A Copasa terá concorrência na venda de até 30% de suas ações, avaliada em cerca de R$ 6 bilhões. Equatorial protocolou participação no processo, segundo apuração do Estadão/Broadcast. Itaúsa também informou ter apresentado proposta ao lado dos acionistas da Aegea.
A operação envolve a venda de ações remanescentes, com potencial de movimentar até R$ 10 bilhões. A escolha do investidor de referência deve ocorrer após o prazo de propostas, que terminou nesta segunda-feira. A precificação está prevista para 2 de junho.
Investidores em disputa
A Equatorial já atua como investidora de referência da Sabesp e participou de negociações anteriores sem concorrência. A Itaúsa confirmou a participação por meio da Livorno, veículo que terá participação de cerca de 33% para cada acionista da Aegea. A Aegea informou participação indireta na Livorno, com menos de 1%.

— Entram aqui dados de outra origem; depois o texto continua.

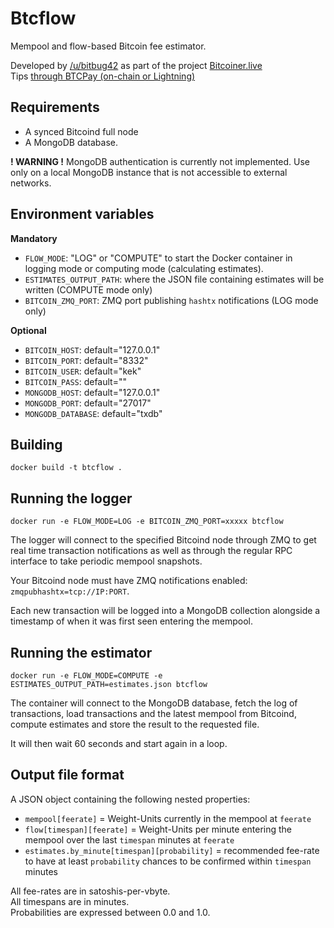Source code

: # Btcflow
Mempool and flow-based Bitcoin fee estimator.

Developed by [/u/bitbug42](https://www.reddit.com/user/bitbug42) as part of the project [Bitcoiner.live](https://bitcoiner.live/)  
Tips [through BTCPay (on-chain or Lightning)](https://pay.joltfun.com/apps/2F6y2o2fUUW1fUGj9p26CXV4qxSF/pos)

## Requirements

* A synced Bitcoind full node
* A MongoDB database.

**! WARNING !** MongoDB authentication is currently not implemented. Use only on a local MongoDB instance that is not accessible to external networks.

## Environment variables

**Mandatory**

* `FLOW_MODE`: "LOG" or "COMPUTE" to start the Docker container in logging mode or computing mode (calculating estimates).
* `ESTIMATES_OUTPUT_PATH`: where the JSON file containing estimates will be written (COMPUTE mode only)
* `BITCOIN_ZMQ_PORT`: ZMQ port publishing `hashtx` notifications (LOG mode only)

**Optional**

* `BITCOIN_HOST`: default="127.0.0.1"
* `BITCOIN_PORT`: default="8332"
* `BITCOIN_USER`: default="kek"
* `BITCOIN_PASS`: default=""
* `MONGODB_HOST`: default="127.0.0.1"
* `MONGODB_PORT`: default="27017"
* `MONGODB_DATABASE`: default="txdb"


## Building

`docker build -t btcflow .`

## Running the logger

`docker run -e FLOW_MODE=LOG -e BITCOIN_ZMQ_PORT=xxxxx btcflow`

The logger will connect to the specified Bitcoind node through ZMQ to get real time transaction notifications as well as through the regular RPC interface to take periodic mempool snapshots.

Your Bitcoind node must have ZMQ notifications enabled: `zmqpubhashtx=tcp://IP:PORT`.

Each new transaction will be logged into a MongoDB collection alongside a timestamp of when it was first seen entering the mempool.

## Running the estimator

`docker run -e FLOW_MODE=COMPUTE -e ESTIMATES_OUTPUT_PATH=estimates.json btcflow`

The container will connect to the MongoDB database, fetch the log of transactions, load transactions and the latest mempool from Bitcoind, compute estimates and store the result to the requested file.

It will then wait 60 seconds and start again in a loop.

## Output file format

A JSON object containing the following nested properties:

* `mempool[feerate]` = Weight-Units currently in the mempool at `feerate`
* `flow[timespan][feerate]` = Weight-Units per minute entering the mempool over the last `timespan` minutes at `feerate`
* `estimates.by_minute[timespan][probability]` =  recommended fee-rate to have at least `probability` chances to be confirmed within `timespan` minutes

All fee-rates are in satoshis-per-vbyte.  
All timespans are in minutes.  
Probabilities are expressed between 0.0 and 1.0.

A Copasa é controlada pelo estado de Minas Gerais, com atuação em 636 municípios, atendendo grande parte das cidades mineiras. O leilão envolve também a venda das ações remanescentes, com recursos destinados principalmente ao pagamento de dívidas com a União.
Contexto e impactos operacionais
A privatização de Copasa está sujeita à aprovação de órgãos estaduais, após a ALMG ter autorizado o processo. A expectativa é de que o preço final das ações seja definido por bookbuilding. A operação pode reduzir a participação do estado mineiro no controle da empresa.
A desestatização pode impactar a estrutura de governança, com o governo mantendo prerrogativas específicas em uma ação especial. A expectativa é de que a transação fortaleça o equilíbrio fiscal de Minas Gerais e reduza a alavancagem pública da empresa.